Saved entries
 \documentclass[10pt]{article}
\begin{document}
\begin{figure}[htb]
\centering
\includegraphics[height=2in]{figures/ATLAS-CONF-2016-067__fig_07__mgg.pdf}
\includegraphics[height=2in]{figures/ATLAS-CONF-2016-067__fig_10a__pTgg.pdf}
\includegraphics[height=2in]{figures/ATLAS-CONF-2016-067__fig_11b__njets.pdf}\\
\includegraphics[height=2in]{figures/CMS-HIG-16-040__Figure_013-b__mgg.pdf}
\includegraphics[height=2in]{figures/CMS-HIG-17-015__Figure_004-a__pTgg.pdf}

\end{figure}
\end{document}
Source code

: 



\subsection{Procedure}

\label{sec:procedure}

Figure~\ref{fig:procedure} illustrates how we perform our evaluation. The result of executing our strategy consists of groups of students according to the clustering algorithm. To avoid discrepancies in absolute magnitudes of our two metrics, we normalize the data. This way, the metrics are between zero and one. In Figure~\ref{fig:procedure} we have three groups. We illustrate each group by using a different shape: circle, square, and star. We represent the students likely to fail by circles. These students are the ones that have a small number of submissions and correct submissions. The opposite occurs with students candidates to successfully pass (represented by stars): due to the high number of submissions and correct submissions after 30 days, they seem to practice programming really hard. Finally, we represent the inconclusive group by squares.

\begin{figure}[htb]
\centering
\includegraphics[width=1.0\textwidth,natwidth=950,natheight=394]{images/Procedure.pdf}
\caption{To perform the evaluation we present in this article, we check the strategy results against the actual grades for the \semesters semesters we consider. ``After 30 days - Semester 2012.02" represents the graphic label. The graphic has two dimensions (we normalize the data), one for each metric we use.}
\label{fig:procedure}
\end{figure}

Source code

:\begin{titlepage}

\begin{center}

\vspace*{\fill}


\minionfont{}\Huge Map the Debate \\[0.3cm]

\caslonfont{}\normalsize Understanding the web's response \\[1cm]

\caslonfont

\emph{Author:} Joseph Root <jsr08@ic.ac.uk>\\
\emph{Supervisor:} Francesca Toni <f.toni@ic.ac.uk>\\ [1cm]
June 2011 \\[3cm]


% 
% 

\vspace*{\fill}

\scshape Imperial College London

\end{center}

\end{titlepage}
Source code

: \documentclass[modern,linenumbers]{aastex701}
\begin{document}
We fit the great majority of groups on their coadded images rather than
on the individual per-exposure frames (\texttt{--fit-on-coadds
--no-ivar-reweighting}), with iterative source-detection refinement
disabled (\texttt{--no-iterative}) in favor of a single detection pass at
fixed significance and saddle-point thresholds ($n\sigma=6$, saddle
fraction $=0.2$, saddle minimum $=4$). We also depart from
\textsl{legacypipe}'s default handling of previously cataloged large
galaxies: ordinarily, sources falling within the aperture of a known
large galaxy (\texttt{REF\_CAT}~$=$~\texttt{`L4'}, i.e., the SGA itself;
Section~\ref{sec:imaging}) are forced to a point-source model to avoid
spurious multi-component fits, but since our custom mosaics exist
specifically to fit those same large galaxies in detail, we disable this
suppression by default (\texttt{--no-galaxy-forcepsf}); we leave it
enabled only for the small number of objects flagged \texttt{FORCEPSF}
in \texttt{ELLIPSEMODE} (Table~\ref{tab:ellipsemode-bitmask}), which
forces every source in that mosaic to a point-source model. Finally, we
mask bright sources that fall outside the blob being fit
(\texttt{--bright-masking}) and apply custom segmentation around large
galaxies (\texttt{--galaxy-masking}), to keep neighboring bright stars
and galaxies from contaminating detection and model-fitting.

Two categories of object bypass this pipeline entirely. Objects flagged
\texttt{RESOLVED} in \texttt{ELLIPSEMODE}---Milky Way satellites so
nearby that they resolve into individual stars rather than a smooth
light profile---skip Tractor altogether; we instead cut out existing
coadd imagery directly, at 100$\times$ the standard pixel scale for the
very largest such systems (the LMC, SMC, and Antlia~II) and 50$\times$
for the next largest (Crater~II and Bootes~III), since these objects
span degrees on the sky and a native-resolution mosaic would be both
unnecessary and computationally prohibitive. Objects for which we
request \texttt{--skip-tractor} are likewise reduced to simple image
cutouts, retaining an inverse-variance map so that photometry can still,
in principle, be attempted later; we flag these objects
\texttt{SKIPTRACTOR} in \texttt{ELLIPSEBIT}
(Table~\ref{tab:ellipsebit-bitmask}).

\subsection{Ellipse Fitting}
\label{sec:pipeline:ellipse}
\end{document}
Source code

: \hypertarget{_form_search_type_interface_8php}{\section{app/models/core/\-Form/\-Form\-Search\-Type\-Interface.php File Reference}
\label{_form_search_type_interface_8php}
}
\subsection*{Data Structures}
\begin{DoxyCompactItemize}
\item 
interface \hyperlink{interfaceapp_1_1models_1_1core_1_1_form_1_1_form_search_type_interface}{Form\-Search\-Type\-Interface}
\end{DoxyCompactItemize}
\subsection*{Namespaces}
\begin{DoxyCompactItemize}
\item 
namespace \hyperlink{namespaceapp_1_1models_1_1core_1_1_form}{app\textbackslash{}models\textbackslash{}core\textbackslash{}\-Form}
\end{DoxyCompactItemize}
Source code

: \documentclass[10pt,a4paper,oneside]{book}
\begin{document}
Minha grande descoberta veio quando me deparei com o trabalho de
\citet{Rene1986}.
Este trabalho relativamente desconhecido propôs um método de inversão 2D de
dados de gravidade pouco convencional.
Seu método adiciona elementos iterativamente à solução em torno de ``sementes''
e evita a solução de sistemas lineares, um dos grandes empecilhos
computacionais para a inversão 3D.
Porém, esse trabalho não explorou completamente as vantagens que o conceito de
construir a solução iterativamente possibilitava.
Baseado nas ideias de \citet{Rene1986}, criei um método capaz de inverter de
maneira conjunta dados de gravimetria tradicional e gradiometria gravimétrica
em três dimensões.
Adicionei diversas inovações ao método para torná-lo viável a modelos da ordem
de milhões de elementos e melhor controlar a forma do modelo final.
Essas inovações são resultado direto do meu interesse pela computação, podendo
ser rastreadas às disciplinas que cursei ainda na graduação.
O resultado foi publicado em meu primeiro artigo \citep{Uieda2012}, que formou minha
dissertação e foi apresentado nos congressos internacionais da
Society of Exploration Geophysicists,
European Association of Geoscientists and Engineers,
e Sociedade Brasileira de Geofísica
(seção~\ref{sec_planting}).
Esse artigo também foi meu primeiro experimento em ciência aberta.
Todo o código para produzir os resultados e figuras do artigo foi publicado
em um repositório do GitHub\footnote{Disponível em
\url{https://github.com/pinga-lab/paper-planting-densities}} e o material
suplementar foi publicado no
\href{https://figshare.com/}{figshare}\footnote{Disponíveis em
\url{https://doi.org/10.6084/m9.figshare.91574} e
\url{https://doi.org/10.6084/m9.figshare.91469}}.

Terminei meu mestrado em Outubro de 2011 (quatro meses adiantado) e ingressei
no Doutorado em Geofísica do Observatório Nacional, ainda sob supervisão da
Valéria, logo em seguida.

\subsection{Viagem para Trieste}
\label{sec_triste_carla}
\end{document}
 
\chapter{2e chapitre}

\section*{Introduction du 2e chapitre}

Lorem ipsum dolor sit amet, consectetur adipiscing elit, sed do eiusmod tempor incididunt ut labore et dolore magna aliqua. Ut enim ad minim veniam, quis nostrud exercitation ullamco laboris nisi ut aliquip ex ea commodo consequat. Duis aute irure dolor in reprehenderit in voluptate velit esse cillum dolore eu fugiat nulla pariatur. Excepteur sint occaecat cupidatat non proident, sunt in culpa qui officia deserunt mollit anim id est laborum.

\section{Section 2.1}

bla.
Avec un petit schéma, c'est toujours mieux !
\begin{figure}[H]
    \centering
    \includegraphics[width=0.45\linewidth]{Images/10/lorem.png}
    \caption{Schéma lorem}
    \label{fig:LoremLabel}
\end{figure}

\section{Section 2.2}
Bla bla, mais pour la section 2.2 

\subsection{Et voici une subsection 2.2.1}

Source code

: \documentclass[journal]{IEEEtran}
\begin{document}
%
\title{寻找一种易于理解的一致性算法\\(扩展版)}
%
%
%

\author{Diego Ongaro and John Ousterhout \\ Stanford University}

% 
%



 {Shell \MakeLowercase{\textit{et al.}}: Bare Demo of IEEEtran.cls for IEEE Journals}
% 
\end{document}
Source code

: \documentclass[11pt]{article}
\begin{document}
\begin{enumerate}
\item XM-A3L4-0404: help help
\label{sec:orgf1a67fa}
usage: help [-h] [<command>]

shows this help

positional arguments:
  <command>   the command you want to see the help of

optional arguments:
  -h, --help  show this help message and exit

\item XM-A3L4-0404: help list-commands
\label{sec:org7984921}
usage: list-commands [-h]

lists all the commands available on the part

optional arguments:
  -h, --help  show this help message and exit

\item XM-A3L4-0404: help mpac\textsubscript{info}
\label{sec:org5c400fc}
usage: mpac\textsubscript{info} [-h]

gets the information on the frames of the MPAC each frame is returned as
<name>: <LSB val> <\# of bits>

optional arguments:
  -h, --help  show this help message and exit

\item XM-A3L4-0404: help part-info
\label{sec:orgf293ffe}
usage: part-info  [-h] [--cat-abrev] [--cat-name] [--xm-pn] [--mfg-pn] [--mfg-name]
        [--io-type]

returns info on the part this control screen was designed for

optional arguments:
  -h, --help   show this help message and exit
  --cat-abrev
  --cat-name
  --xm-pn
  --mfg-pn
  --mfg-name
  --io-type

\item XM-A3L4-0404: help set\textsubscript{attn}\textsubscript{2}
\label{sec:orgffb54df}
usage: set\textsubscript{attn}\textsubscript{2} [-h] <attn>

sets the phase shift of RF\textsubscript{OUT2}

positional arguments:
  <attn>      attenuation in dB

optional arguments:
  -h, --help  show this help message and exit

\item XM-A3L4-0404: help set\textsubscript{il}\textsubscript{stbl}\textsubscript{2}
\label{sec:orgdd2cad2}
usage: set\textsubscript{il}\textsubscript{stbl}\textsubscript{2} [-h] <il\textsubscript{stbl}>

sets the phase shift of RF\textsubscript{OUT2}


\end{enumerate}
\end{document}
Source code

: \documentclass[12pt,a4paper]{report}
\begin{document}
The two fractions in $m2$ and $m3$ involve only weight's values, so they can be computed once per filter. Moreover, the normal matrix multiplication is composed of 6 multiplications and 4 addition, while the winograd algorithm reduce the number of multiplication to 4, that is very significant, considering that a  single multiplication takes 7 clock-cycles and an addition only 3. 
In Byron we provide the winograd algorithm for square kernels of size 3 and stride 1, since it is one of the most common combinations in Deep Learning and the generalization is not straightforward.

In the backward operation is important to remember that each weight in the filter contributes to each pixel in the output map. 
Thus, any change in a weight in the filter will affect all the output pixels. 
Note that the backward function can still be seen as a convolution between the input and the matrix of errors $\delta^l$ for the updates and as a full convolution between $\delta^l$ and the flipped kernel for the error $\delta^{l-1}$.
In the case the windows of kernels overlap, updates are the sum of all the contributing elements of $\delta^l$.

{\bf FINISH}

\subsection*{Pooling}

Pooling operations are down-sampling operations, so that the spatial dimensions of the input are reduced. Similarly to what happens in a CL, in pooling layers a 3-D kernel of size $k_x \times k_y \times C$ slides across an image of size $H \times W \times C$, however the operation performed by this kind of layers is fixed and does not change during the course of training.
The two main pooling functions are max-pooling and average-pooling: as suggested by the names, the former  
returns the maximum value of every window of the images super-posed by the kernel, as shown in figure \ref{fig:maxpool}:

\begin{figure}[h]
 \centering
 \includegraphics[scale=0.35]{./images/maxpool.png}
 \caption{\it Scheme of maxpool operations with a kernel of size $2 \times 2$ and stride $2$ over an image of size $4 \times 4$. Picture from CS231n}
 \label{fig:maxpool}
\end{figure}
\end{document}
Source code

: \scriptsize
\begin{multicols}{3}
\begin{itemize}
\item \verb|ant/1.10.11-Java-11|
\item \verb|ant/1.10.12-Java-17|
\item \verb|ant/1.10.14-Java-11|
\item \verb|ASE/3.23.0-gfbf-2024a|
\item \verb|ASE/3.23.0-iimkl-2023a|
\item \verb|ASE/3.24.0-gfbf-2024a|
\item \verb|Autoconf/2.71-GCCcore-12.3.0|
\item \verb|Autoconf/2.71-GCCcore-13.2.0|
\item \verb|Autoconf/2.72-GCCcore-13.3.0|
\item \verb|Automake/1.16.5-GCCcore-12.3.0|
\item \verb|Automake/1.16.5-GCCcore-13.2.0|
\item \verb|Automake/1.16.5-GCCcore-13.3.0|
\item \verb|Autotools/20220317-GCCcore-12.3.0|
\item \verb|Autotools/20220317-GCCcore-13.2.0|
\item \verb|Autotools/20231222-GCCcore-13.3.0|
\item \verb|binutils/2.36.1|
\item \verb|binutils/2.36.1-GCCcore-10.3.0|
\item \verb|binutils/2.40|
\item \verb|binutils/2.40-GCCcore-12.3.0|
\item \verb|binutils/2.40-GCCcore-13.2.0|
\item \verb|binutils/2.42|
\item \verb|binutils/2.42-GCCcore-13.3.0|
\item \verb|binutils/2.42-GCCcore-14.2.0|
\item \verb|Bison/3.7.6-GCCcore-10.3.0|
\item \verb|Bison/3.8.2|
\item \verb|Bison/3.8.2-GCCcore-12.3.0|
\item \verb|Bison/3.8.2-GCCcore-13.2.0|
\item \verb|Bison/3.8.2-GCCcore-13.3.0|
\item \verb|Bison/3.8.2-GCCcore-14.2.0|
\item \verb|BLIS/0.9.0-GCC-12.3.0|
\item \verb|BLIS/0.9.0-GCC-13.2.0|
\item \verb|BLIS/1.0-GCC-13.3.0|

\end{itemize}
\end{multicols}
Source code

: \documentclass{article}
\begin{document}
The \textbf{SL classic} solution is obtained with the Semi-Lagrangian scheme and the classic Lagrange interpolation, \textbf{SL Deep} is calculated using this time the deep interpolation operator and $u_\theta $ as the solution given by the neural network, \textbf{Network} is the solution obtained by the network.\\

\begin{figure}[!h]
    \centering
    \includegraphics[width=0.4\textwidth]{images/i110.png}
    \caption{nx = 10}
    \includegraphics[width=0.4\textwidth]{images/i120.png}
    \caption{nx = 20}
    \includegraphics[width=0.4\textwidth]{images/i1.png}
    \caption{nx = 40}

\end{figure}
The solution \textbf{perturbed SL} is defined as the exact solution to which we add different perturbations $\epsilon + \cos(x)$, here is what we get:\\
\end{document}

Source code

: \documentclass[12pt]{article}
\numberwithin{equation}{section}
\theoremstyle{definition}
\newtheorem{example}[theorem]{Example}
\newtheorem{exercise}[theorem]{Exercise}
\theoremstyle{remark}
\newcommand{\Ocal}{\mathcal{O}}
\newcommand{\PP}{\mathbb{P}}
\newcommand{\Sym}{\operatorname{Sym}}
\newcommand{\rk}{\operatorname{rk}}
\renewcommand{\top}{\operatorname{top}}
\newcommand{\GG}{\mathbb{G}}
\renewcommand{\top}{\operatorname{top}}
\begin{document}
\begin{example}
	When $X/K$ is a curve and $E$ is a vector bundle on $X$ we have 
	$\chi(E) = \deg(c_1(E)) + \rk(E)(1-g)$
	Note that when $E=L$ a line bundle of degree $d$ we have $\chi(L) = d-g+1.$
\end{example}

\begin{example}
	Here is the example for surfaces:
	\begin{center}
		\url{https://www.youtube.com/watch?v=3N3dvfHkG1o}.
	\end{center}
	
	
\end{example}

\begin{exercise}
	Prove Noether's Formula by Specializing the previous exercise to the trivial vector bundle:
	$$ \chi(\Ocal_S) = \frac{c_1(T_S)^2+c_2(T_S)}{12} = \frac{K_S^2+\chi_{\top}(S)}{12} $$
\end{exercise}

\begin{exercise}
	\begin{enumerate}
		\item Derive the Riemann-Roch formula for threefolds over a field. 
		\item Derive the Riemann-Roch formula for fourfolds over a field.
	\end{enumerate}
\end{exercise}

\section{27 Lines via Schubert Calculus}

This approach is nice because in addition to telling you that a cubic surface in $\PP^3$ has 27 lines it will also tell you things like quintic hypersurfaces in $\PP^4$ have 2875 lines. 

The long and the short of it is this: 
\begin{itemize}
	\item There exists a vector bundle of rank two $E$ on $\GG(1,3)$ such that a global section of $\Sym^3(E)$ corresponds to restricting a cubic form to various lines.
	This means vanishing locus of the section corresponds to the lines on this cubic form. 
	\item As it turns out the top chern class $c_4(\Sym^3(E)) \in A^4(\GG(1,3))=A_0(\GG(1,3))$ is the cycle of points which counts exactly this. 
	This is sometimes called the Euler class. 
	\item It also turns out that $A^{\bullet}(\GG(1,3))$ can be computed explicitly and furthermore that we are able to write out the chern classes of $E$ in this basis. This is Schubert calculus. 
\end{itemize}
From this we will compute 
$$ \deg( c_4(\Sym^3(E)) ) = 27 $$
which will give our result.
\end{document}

= TASK TO COMPLETE =
The result should be every line that contains "article", copied from the entries.

= TASK ANSWER =
 \documentclass[10pt]{article}
\caption{To perform the evaluation we present in this article, we check the strategy results against the actual grades for the \semesters semesters we consider. ``After 30 days - Semester 2012.02" represents the graphic label. The graphic has two dimensions (we normalize the data), one for each metric we use.}
: \documentclass[11pt]{article}
: \documentclass{article}
: \documentclass[12pt]{article}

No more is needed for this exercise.